THE OVERTON WINDOW

Global economy showing warning signs

The ongoing inflation may not be a short-term phenomenon, which means markets will continue to be under stress. FILE PHOTO: REUTERS

Professor emeritus at New York University's Stern School of Business, Dr Nouriel Roubini – better known as "Doctor Doom" – who came to prominence for predicting the 2008 financial crisis, has again come out with some terrifying predictions. He said due to various global factors, financial markets around the world should brace for a period of decline that would be more severe than the crashes of the 1970s and 2008. "It's going to get ugly, the recession," and there will be "a financial crisis," Roubini said. Despite countries around the world already facing substantial economic and financial problems, Roubini warned that "this is just the beginning… Wait until it's real pain."

In April this year, the International Monetary Fund (IMF) warned that we were living in dangerous times. Debt, globally, was already very high before the first pandemic lockdown. During the pandemic, deficits increased and debt built up much faster than they had in the early years of previous recessions, including the Great Depression and the Global Financial Crisis.
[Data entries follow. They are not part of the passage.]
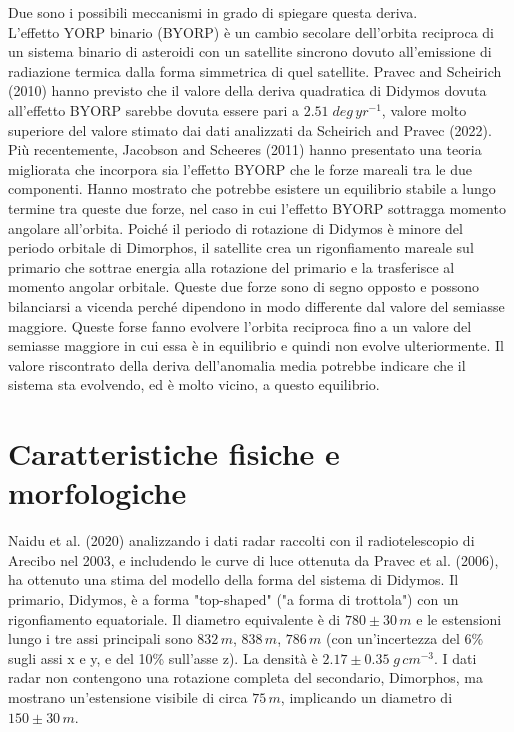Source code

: \documentclass[a4paper,11pt,openright]{book}
\begin{document}
Due sono i possibili meccanismi in grado di spiegare questa deriva.\\
L'effetto YORP binario (BYORP) è un cambio secolare dell'orbita reciproca di un sistema binario di asteroidi con un satellite sincrono dovuto all'emissione di radiazione termica dalla forma simmetrica di quel satellite. Pravec and Scheirich (2010) hanno previsto che il valore della deriva quadratica di Didymos dovuta all'effetto BYORP sarebbe dovuta essere pari a $2.51\;deg\,yr^{-1}$, valore molto superiore del valore stimato dai dati analizzati da Scheirich and Pravec (2022). Più recentemente, Jacobson and Scheeres (2011) hanno presentato una teoria migliorata che incorpora sia l'effetto BYORP che le forze mareali tra le due componenti. Hanno mostrato che potrebbe esistere un equilibrio stabile a lungo termine tra queste due forze, nel caso in cui l'effetto BYORP sottragga momento angolare all'orbita. Poiché il periodo di rotazione di Didymos è minore del periodo orbitale di Dimorphos, il satellite crea un rigonfiamento mareale sul primario che sottrae energia alla rotazione del primario e la trasferisce al momento angolar orbitale. Queste due forze sono di segno opposto e possono bilanciarsi a vicenda perché dipendono in modo differente dal valore del semiasse maggiore. Queste forse fanno evolvere l'orbita reciproca fino a un valore del semiasse maggiore in cui essa è in equilibrio e quindi non evolve ulteriormente. Il valore riscontrato della deriva dell'anomalia media potrebbe indicare che il sistema sta evolvendo, ed è molto vicino, a questo equilibrio.\\



\section{Caratteristiche fisiche e morfologiche}
Naidu et al. (2020) analizzando i dati radar raccolti con il radiotelescopio di Arecibo nel 2003, e includendo le curve di luce ottenuta da Pravec et al. (2006), ha ottenuto una stima del modello della forma del sistema di Didymos. Il primario, Didymos, è a forma "top-shaped" ("a forma di trottola") con un rigonfiamento equatoriale. Il diametro equivalente è di $780\pm 30\,m$ e le estensioni lungo i tre assi principali sono $832\,m$, $838\,m$, $786\,m$ (con un'incertezza del 6\% sugli assi x e y, e del 10\% sull'asse z). La densità è $2.17\pm 0.35\;g\,cm^{-3}$. I dati radar non contengono una rotazione completa del secondario, Dimorphos, ma mostrano un'estensione visibile di circa $75\,m$, implicando un diametro di $150\pm 30\,m$.
\end{document}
Low debt service costs relieved some concerns about the record high public debt of advanced economies – until recently. The reason was that nominal interest rates were very low in many countries. In fact, they were close to zero or even negative all along the yield curve in countries like Germany, Japan, and Switzerland, while neutral real interest rates were on a significant downward trend in countries such as the US, the EU region, Japan, and a number of emerging markets. Now global financial conditions are tightening as major central banks have raised interest rates to contain inflation.

The problem, however, is that after the 2008 financial crisis, many advanced economies resorted to printing massive amounts of money to bail out zombie institutions, which caused inflation and resulted in a transfer of wealth from the bottom 99.9 percent to the richest 0.1 percent. At the same time, they brought interest rates down to zero so that these zombie institutions could service their debts – while maintaining the illusion that they are not completely unsustainable.
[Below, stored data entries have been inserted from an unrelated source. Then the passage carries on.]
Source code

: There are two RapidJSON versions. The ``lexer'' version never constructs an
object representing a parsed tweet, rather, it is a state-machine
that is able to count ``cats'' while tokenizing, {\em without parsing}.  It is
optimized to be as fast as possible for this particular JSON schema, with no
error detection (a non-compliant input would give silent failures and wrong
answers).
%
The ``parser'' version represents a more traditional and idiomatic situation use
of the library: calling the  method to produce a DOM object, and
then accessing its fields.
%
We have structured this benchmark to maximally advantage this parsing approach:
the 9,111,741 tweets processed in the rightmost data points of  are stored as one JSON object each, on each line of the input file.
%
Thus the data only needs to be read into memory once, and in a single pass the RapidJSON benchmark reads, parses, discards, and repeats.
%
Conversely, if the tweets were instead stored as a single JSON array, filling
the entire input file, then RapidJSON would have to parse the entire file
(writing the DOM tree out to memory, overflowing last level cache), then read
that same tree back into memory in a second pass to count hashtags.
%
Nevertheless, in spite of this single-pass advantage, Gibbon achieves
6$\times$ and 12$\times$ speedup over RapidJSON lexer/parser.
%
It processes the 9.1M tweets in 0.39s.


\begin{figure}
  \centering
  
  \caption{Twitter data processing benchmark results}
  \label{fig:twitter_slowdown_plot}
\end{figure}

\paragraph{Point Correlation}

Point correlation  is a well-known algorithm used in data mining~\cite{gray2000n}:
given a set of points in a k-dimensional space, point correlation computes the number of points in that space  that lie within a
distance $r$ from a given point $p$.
As a share of global GDP, private and public debt levels are much higher now than before, having risen from 200 percent in 1999 to 350 percent today. Under these conditions, rapid normalisation of monetary policy and rising interest rates will drive highly leveraged households, companies, financial institutions, and even governments into bankruptcy.

The ongoing inflation may not be a short-term phenomenon, according to Roubini. And because many economies are expected to go into (or already are in) recession, the world may be entering a new era of "Great Stagflationary Instability."

Because higher inflation is a global phenomenon today, most central banks are tightening at the same time, which is increasing the chance of a synchronised global recession. And this is already having an effect: real and financial wealth are falling, while debt and debt-servicing ratios are rising. Thus, the next crisis will be different from its predecessors. In the 1970s, the world experienced stagflation but no massive debt crisis because debt levels were low. After 2008, there was a debt crisis followed by deflation because the credit crunch had generated a negative demand shock. Today, we are facing supply shocks in the context of much higher debt levels, meaning we are heading for a combination of the 1970s-style stagflation and 2008-style debt crisis.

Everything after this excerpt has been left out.